[...] ormai nella piccola testa di Nina, pure se in maniera confusa e vaga, si era fatta strada l'idea del rifiuto. Non solo era stata buttata nella ruota appena nata, ma la scartavano anche da grande. (p. 43)
Un libro di luoghi chiusi. A volte asfittici, sempre portatori di segreti, talvolta pieni di vite con le loro speranze, talaltra pieni di problemi e sofferenza.
Il primo luogo - ben più di una semplice ambientazione - è il brefotrofio, dove Nina viene cresciuta dopo essere stata abbandonata, appena nata, sulla ruota degli esposti: non bastano le attenzioni di suor Immacolata o la presenza di tanti altri bambini orfani o non riconosciuti a far sentire la protagonista una di loro. Anzi, in quella quotidianità fatta di compiti e regole ferree, preghiere a orari scanditi, un po' di studio e tante mansioni, è tutto teso verso il periodo dell'esposizione. Si tratta di un momento di rottura, quando i bambini, oltre a essere fotografati con sguardi pieni di aspettative (almeno nei primi anni), possono essere adottati. Questa occasione è però spesso seguita da una cocente delusione, perché sono davvero pochi a lasciare il brefotrofio, soprattutto i più piccoli. Ma questo è un cerchio che si ripete, e a ogni esposizione i bimbi sperano di essere scelti, a costo di uscirne nuovamente frustrati. Diverso è per chi ormai è grande, come Marcella, che, essendo una ragazzina, è ormai disillusa sull'adozione; invece, racconta a Nina i suoi sogni di riscatto: dal trovare un buon marito al volersi emancipare, trovandosi un lavoro o sfondando nel mondo del cinema. Come consolare, invece, i grandi occhi spalancati di Lucia, la bambina dalla carnagione di burro e i capelli biondissimi, che ha perso entrambi i genitori e il fratellino? Per lei Nina è quasi una sorella, un punto di riferimento nell'ambiente nuovo e così diverso dalla vita borghese che Lucia ha lasciato, suo malgrado. E forse lei, Lucia, può diventare un'amica per Nina, nonostante la sua paura costante di affezionarsi a qualcuno.

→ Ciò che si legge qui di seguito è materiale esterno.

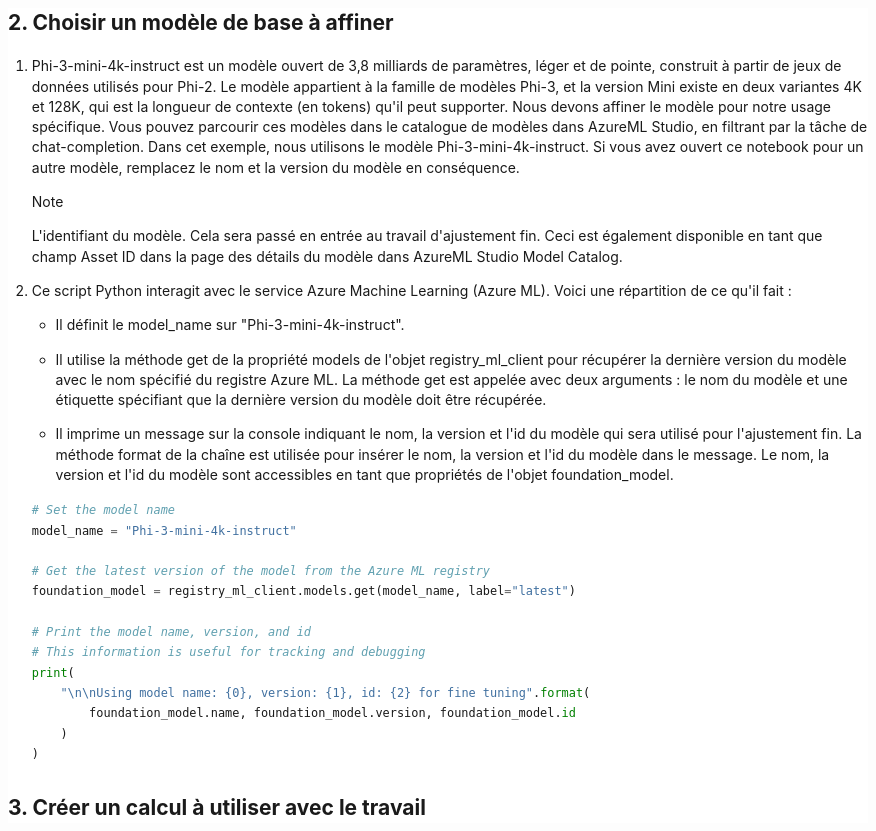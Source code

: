 ## 2. Choisir un modèle de base à affiner

1. Phi-3-mini-4k-instruct est un modèle ouvert de 3,8 milliards de paramètres, léger et de pointe, construit à partir de jeux de données utilisés pour Phi-2. Le modèle appartient à la famille de modèles Phi-3, et la version Mini existe en deux variantes 4K et 128K, qui est la longueur de contexte (en tokens) qu'il peut supporter. Nous devons affiner le modèle pour notre usage spécifique. Vous pouvez parcourir ces modèles dans le catalogue de modèles dans AzureML Studio, en filtrant par la tâche de chat-completion. Dans cet exemple, nous utilisons le modèle Phi-3-mini-4k-instruct. Si vous avez ouvert ce notebook pour un autre modèle, remplacez le nom et la version du modèle en conséquence.

    > [!NOTE]
    > L'identifiant du modèle. Cela sera passé en entrée au travail d'ajustement fin. Ceci est également disponible en tant que champ Asset ID dans la page des détails du modèle dans AzureML Studio Model Catalog.

2. Ce script Python interagit avec le service Azure Machine Learning (Azure ML). Voici une répartition de ce qu'il fait :

    - Il définit le model_name sur "Phi-3-mini-4k-instruct".

    - Il utilise la méthode get de la propriété models de l'objet registry_ml_client pour récupérer la dernière version du modèle avec le nom spécifié du registre Azure ML. La méthode get est appelée avec deux arguments : le nom du modèle et une étiquette spécifiant que la dernière version du modèle doit être récupérée.

    - Il imprime un message sur la console indiquant le nom, la version et l'id du modèle qui sera utilisé pour l'ajustement fin. La méthode format de la chaîne est utilisée pour insérer le nom, la version et l'id du modèle dans le message. Le nom, la version et l'id du modèle sont accessibles en tant que propriétés de l'objet foundation_model.

    ```python
    # Set the model name
    model_name = "Phi-3-mini-4k-instruct"
    
    # Get the latest version of the model from the Azure ML registry
    foundation_model = registry_ml_client.models.get(model_name, label="latest")
    
    # Print the model name, version, and id
    # This information is useful for tracking and debugging
    print(
        "\n\nUsing model name: {0}, version: {1}, id: {2} for fine tuning".format(
            foundation_model.name, foundation_model.version, foundation_model.id
        )
    )
    ```

## 3. Créer un calcul à utiliser avec le travail
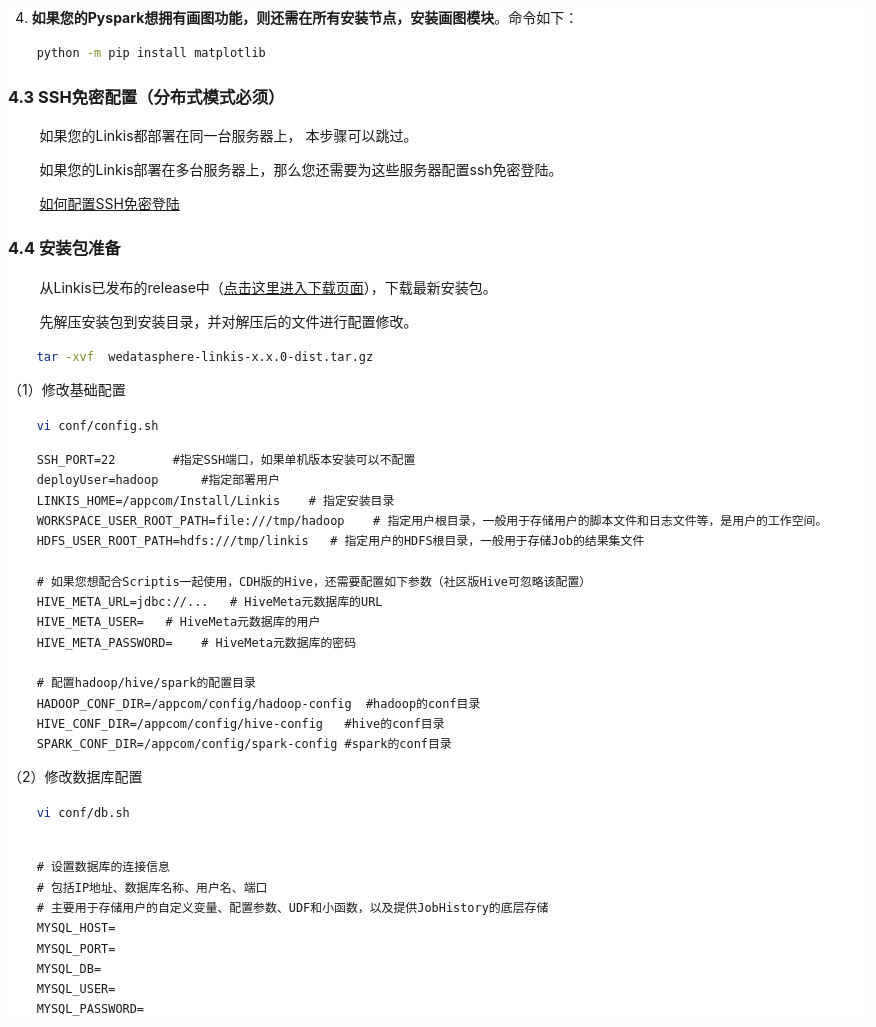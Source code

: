 4. **如果您的Pyspark想拥有画图功能，则还需在所有安装节点，安装画图模块**。命令如下：

```bash
    python -m pip install matplotlib
```

### 4.3 SSH免密配置（分布式模式必须）

&nbsp;&nbsp;&nbsp;&nbsp;&nbsp;&nbsp;&nbsp;&nbsp;如果您的Linkis都部署在同一台服务器上， 本步骤可以跳过。

&nbsp;&nbsp;&nbsp;&nbsp;&nbsp;&nbsp;&nbsp;&nbsp;如果您的Linkis部署在多台服务器上，那么您还需要为这些服务器配置ssh免密登陆。

&nbsp;&nbsp;&nbsp;&nbsp;&nbsp;&nbsp;&nbsp;&nbsp;[如何配置SSH免密登陆](https://www.jianshu.com/p/0922095f69f3)

### 4.4 安装包准备

&nbsp;&nbsp;&nbsp;&nbsp;&nbsp;&nbsp;&nbsp;&nbsp;从Linkis已发布的release中（[点击这里进入下载页面](https://github.com/apache/incubator-linkis/releases)），下载最新安装包。

&nbsp;&nbsp;&nbsp;&nbsp;&nbsp;&nbsp;&nbsp;&nbsp;先解压安装包到安装目录，并对解压后的文件进行配置修改。

```bash   
    tar -xvf  wedatasphere-linkis-x.x.0-dist.tar.gz
```
      
   （1）修改基础配置  

```bash
    vi conf/config.sh   
```
        
```properties
    SSH_PORT=22        #指定SSH端口，如果单机版本安装可以不配置
    deployUser=hadoop      #指定部署用户
    LINKIS_HOME=/appcom/Install/Linkis    # 指定安装目录
    WORKSPACE_USER_ROOT_PATH=file:///tmp/hadoop    # 指定用户根目录，一般用于存储用户的脚本文件和日志文件等，是用户的工作空间。
    HDFS_USER_ROOT_PATH=hdfs:///tmp/linkis   # 指定用户的HDFS根目录，一般用于存储Job的结果集文件

    # 如果您想配合Scriptis一起使用，CDH版的Hive，还需要配置如下参数（社区版Hive可忽略该配置）
    HIVE_META_URL=jdbc://...   # HiveMeta元数据库的URL
    HIVE_META_USER=   # HiveMeta元数据库的用户
    HIVE_META_PASSWORD=    # HiveMeta元数据库的密码
    
    # 配置hadoop/hive/spark的配置目录 
    HADOOP_CONF_DIR=/appcom/config/hadoop-config  #hadoop的conf目录
    HIVE_CONF_DIR=/appcom/config/hive-config   #hive的conf目录
    SPARK_CONF_DIR=/appcom/config/spark-config #spark的conf目录
```

   （2）修改数据库配置 

```bash   
    vi conf/db.sh 
```
            
```properties    

    # 设置数据库的连接信息
    # 包括IP地址、数据库名称、用户名、端口
    # 主要用于存储用户的自定义变量、配置参数、UDF和小函数，以及提供JobHistory的底层存储
    MYSQL_HOST=
    MYSQL_PORT=
    MYSQL_DB=
    MYSQL_USER=
    MYSQL_PASSWORD=
 ```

All'infanzia nel brefotrofio si alternano pagine dedicate alla giovinezza, trascorsa in un secondo luogo: la fabbrica di tabacco di Lanciano. Negli anni Sessanta vi incontriamo Nina, ormai ventenne («Era al mondo da più di vent'anni, ma era rimasta allo stesso punto», p. 53), alle prese con il suo lavoro da operaia di grande precisione, dove è importante essere metodiche e, d'altro lato, fare gruppo per sopportare al meglio le tante ore lavorative mal pagate. Con lei ritroviamo Marcella, di cui Nina è diventata la coinquilina. Come sono finite lì le ragazze? E dove è finita invece Lucia? La vita di ragazze giovani, ormai indipendenti, che devono aprirsi alla vita con una scarsa disponibilità economica si alterna ai loro momenti di piccole e grandi speranze, alle serate a ballare dopo essersi agghindate al meglio, sperando di coprire l'odore persistente di tabacco. Il tempo per lo svago e i pensieri d'amore è sempre troppo poco, ma basta a lasciarle fantasticare, anche se la paura di restare ferita domina Nina. Intanto il progresso tecnologico incombe, e il rischio che molte operaie si vedano licenziare si fa sempre più realistico. Nina, Marcella e le altre, che impareremo a conoscere via via, parteciperanno agli scioperi e alle proteste che si affacciano davanti alla possibilità di una riduzione di personale? E cosa otterranno? Non meraviglia che la protagonista scriva che «voleva iniziare il 1968 libera dalla schiavitù» (p. 179).
Queste due dimensioni si intrecciano e si alimentano implicitamente l'una con l'altra: ci sono svolte che segnano grandi delusioni umane, mentre altre mostrano come dietro a un'istituzione cattolica apparentemente rigida e fredda regnino segreti profondi, pieni di umanità e di solidarietà. Con Il pozzo delle bambole (titolo di grande efficacia, fin da subito, il cui significato si chiarirà però verso la fine del romanzo), Simona Baldelli ci propone un romanzo denso di sentimenti sfumati, mai stucchevolmente netti, dal momento che non esiste felicità o disperazione assoluta per chi, come Nina, ha imparato a sue spese che sentirsi rifiutati fin da piccolissimi ammanta qualsiasi altra emozione. La felicità è infatti opacizzata da questo ricordo, mentre la disperazione è attutita da un dolore più grande, a cui è difficile rassegnarsi. E così anche la speranza e la fiducia, lumicini sottili, sono un po' adombrati dalla paura della delusione, ma - nonostante tutto - splendono.